You are viewing a plain text version of this content. The canonical link for it is here.
Posted to issues@spark.apache.org by "Juan Rodríguez Hortalá (JIRA)" <ji...@apache.org> on 2017/10/24 17:17:00 UTC
[jira] [Commented] (SPARK-22148) TaskSetManager.abortIfCompletelyBlacklisted should not abort when all current executors are blacklisted but dynamic allocation is enabled

    [ https://issues.apache.org/jira/browse/SPARK-22148?page=com.atlassian.jira.plugin.system.issuetabpanels:comment-tabpanel&focusedCommentId=16217299#comment-16217299 ] 

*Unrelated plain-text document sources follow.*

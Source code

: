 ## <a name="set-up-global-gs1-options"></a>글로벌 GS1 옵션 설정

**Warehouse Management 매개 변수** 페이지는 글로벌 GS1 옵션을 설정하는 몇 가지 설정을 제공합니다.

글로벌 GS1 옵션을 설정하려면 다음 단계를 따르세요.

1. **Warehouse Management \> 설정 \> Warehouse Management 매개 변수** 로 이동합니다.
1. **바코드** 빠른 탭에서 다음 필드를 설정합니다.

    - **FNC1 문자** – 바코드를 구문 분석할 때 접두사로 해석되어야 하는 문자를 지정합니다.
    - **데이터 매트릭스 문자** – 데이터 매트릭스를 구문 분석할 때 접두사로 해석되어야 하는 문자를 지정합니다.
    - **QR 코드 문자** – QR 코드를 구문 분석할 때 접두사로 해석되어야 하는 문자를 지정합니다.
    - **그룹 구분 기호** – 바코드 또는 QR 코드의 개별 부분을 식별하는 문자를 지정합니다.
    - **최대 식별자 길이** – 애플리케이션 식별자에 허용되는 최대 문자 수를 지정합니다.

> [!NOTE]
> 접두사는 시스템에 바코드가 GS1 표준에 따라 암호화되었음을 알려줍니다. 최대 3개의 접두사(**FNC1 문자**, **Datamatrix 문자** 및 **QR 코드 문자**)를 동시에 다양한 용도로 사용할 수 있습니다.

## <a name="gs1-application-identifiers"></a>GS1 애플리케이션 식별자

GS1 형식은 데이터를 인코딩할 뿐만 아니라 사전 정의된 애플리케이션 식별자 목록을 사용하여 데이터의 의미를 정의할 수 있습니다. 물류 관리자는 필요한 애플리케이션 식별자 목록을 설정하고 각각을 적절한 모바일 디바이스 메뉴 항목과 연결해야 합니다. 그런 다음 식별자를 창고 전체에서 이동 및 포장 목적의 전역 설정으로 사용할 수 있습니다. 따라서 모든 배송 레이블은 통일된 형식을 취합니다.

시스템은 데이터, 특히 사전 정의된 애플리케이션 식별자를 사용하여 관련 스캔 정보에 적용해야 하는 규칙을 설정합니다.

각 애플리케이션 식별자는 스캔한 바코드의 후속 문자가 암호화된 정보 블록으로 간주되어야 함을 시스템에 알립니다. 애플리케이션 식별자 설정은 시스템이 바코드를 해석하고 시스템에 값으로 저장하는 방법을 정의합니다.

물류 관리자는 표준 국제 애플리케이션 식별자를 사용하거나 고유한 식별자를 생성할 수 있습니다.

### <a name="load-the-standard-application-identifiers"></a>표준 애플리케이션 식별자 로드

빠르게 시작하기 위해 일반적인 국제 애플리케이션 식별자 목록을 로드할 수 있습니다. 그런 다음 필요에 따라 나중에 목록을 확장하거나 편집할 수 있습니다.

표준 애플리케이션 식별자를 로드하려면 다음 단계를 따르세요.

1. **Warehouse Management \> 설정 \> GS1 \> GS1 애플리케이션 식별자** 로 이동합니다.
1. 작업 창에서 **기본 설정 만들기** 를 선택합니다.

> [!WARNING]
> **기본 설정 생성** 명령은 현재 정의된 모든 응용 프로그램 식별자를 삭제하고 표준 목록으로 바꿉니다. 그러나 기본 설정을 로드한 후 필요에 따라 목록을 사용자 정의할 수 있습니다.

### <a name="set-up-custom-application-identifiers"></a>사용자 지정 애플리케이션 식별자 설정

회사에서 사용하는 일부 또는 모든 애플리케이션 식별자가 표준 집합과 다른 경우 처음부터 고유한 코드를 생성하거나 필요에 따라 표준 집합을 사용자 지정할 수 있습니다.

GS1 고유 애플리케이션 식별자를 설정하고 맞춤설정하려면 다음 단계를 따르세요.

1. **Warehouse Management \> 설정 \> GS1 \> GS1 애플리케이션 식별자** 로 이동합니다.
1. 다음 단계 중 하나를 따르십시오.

Juan Rodríguez Hortalá commented on SPARK-22148:
------------------------------------------------

Hi, 

I've been working on this issue, and I would like to get your feedback on the following approach. The idea is that instead of failing in `TaskSetManager.abortIfCompletelyBlacklisted`, when a task cannot be scheduled in any executor but dynamic allocation is enabled, we will register this task with `ExecutorAllocationManager`. Then `ExecutorAllocationManager` will request additional executors for these "unscheduleable tasks" by increasing the value returned in `ExecutorAllocationManager.maxNumExecutorsNeeded`. This way we are counting these tasks twice, but this makes sense because the current executors don't have any slot for these tasks, so we actually want to get new executors that are able to run these tasks. To avoid a deadlock due to tasks being unscheduleable forever, we store the timestamp when a task was registered as unscheduleable, and in `ExecutorAllocationManager.schedule` we abort the application if there is some task that has been unscheduleable for a configurable age threshold. This way we give an opportunity to dynamic allocation to get more executors that are able to run the tasks, but we don't make the application wait forever. 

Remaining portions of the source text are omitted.